Conversely, the key frame extraction process is also presented from a different dimension by various researchers. The studies from these parallel researches are focused on the capture device specifications and benefits. The method demonstrated by Liu and Zhao [4] utilizes I frames, P frames and B frames for extracting the key frames. This method demonstrated higher robustness in the process. Another approach is to detect the key frames based on a provided predefined summery of similar images. This process is demonstrated by Sujatha [14]. The most recent outcome from the parallel research for extracting the key frames based on the perceived motion energy by Liu et al. [15]. The work by Liu and Zhao [4] and the work of Liu et al. [15] was analysed and an attempt to combine these two approaches was made by Gargi et al. [16]. Henceforth it is natural to understand that none of the single framework provides the optimal solution to the key frame extraction problem [18, 19, 20]. Thus, this work proposes a framework for video key frame extraction.
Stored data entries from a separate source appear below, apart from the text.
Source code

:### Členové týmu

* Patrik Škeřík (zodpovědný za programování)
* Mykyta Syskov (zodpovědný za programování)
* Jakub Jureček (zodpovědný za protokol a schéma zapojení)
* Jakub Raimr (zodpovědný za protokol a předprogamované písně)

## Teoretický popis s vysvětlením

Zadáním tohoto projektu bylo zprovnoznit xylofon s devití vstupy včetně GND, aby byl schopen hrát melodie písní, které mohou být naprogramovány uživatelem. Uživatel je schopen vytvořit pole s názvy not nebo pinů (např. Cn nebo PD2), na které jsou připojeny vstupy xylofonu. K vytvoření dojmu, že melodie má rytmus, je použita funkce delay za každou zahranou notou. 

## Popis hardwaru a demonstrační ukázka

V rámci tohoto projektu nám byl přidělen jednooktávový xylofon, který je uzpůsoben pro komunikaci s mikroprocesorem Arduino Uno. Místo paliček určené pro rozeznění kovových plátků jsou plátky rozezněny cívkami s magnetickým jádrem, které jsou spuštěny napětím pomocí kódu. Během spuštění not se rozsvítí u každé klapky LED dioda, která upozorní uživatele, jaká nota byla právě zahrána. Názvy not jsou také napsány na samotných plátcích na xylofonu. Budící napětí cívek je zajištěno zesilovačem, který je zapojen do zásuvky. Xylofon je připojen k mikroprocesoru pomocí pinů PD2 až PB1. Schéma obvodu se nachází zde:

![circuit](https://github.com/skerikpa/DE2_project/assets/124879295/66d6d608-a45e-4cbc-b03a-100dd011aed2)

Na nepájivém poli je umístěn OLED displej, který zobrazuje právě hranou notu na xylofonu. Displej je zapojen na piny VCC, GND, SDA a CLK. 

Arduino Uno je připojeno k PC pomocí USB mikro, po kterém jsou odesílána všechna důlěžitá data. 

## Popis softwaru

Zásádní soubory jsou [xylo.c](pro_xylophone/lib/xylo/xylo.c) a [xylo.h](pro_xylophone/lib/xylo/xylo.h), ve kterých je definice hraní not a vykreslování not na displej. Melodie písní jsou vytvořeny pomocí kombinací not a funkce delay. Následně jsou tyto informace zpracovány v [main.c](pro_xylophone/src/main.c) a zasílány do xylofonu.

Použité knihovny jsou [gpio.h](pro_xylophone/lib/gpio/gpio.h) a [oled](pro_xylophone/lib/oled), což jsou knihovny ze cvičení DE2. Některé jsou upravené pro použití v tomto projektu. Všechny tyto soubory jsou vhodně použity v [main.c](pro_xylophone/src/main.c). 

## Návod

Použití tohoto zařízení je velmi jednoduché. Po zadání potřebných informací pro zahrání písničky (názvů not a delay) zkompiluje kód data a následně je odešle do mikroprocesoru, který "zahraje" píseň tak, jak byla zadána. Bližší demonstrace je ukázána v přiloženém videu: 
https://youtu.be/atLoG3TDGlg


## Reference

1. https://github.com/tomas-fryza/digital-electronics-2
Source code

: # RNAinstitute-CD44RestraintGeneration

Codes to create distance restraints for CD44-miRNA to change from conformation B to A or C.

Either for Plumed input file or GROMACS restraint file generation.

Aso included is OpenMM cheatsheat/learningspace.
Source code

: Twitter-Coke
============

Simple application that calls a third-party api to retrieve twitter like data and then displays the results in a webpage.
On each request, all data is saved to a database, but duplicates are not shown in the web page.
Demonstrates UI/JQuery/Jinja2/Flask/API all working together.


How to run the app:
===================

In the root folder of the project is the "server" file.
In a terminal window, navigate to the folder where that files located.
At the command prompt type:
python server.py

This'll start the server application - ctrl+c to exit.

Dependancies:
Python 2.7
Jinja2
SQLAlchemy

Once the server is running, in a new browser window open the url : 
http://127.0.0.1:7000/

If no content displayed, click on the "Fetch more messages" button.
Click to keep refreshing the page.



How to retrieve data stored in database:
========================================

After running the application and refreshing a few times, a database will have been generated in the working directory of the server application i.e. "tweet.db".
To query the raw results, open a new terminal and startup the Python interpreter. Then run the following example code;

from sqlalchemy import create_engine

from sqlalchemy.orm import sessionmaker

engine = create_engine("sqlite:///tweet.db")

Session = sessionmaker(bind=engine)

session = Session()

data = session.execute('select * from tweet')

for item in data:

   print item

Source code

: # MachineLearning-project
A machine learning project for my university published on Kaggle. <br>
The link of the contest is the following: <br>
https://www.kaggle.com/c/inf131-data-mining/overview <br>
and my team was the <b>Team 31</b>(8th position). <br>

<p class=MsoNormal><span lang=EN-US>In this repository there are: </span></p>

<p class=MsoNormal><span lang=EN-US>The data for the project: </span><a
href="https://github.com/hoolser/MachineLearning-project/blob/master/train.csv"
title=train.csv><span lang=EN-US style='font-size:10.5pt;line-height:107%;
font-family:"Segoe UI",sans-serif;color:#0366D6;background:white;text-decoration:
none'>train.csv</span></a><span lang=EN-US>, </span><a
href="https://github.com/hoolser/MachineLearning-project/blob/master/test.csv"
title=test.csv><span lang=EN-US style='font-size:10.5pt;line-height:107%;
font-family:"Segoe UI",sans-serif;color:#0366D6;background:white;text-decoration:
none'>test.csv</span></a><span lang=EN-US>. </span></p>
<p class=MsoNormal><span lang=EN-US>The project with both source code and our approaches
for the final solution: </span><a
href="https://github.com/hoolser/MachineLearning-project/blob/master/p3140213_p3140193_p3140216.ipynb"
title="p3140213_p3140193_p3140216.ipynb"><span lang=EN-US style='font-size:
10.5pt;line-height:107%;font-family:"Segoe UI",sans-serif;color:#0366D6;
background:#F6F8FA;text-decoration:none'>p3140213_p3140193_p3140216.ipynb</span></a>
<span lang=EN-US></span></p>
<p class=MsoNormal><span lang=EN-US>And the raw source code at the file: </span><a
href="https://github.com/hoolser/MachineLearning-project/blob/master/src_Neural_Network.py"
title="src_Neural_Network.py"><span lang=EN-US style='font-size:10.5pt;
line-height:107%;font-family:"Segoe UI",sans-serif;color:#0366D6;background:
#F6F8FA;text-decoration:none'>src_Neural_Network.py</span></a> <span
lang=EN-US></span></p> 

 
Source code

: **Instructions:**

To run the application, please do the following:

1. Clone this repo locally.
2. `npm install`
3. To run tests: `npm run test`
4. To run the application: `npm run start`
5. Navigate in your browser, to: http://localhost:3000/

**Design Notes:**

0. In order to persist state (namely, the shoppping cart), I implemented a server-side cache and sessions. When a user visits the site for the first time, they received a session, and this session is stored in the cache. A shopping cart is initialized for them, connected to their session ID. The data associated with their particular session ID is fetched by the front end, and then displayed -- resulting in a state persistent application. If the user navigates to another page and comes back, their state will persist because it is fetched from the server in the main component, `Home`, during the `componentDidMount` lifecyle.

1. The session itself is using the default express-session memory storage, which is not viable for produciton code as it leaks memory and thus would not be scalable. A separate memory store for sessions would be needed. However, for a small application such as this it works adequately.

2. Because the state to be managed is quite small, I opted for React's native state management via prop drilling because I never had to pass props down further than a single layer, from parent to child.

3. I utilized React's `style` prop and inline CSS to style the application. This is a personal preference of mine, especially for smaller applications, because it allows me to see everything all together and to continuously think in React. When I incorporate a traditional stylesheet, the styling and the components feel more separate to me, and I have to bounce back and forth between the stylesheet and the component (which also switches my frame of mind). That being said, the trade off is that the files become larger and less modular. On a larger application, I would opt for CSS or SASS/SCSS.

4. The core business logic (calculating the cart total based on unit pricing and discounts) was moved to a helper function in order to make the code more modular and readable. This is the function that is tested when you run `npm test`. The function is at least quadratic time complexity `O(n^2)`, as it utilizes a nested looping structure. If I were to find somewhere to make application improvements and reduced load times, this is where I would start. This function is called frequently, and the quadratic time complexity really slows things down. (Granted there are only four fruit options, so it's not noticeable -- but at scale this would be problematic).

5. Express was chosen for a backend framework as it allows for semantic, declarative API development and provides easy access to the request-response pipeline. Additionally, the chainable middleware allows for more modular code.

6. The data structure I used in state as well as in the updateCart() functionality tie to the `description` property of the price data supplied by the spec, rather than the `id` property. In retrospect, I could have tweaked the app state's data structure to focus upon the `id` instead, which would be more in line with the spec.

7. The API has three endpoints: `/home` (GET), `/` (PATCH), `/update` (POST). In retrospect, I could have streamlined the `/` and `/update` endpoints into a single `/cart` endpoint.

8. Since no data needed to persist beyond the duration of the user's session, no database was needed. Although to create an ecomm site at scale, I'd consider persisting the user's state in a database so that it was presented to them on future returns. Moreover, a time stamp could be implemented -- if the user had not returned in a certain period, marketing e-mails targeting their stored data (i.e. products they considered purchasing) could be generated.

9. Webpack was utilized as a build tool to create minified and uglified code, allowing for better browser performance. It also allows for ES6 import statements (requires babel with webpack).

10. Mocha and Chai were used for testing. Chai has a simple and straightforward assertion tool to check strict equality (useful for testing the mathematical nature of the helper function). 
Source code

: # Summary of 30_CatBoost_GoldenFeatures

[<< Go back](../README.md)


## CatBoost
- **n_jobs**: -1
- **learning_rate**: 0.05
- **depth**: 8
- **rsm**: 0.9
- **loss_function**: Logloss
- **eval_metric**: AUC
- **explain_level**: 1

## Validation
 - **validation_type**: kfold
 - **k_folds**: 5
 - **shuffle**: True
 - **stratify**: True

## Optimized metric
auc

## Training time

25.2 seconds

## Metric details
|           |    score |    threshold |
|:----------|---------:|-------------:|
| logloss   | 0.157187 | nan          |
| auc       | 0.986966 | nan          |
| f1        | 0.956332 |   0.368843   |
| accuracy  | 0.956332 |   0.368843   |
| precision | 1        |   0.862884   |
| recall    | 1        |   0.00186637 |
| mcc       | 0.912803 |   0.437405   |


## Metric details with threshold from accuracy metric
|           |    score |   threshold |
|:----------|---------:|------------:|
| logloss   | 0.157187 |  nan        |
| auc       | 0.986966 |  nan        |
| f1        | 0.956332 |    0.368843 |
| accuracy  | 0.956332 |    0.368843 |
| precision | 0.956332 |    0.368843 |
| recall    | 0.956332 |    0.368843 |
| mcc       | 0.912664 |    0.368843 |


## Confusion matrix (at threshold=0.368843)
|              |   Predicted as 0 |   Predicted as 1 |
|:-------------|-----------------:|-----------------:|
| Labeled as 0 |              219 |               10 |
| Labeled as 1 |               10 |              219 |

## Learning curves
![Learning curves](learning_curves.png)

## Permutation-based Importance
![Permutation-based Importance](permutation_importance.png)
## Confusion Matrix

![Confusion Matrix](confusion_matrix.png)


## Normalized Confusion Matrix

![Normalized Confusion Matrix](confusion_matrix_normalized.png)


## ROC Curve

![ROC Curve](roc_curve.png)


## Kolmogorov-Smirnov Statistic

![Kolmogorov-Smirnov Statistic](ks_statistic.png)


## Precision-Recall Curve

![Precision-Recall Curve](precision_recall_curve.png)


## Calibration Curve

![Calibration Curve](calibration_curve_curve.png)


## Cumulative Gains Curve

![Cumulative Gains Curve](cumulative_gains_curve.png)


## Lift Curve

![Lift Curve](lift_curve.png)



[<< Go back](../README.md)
The result of the work is furnishing such as the outcomes from the parallel researches are been compared and analysed in Section 2. The statistics behind the motivation of the research is furnished in terms of consumer video statistics in the Section 3. The proposed framework for key frame extraction is elaborated in the Section 4 and the algorithm deployed for the key frame extraction on the framework is demonstrated in Section 5. In Section 6 the mathematical model is formulated; this work enhances a regular dataset for the establishing the proposed method. The analysis of the dataset is carried out and presented in the Section 7. The proposed method is compared with the existing framework based on architecture, time complexity, network load and data replication control analysis and the findings are furnished in the Section 8. The results obtained from this method is elaborated and analysed in the Section 9. The conclusion of the work is presented in the Section 10.

2. Parallel research outcomes

Many of the algorithms have been proposed for key frame extraction from videos. These traditional algorithms combine the functionalities of key frame identification and object detection to guarantee that the extracted key frames contain valid information about specified objects.

In general, the key frame extraction process is done in the following ways.

2.1 Sample frames

A sample frame is a frame which is considered as a reference frame to extract relevant key frames in a motion video. Identification of such sample frames is very easy and simple but the algorithms which use this technique will not effectively represent some significant contents and semantic patterns in a frame.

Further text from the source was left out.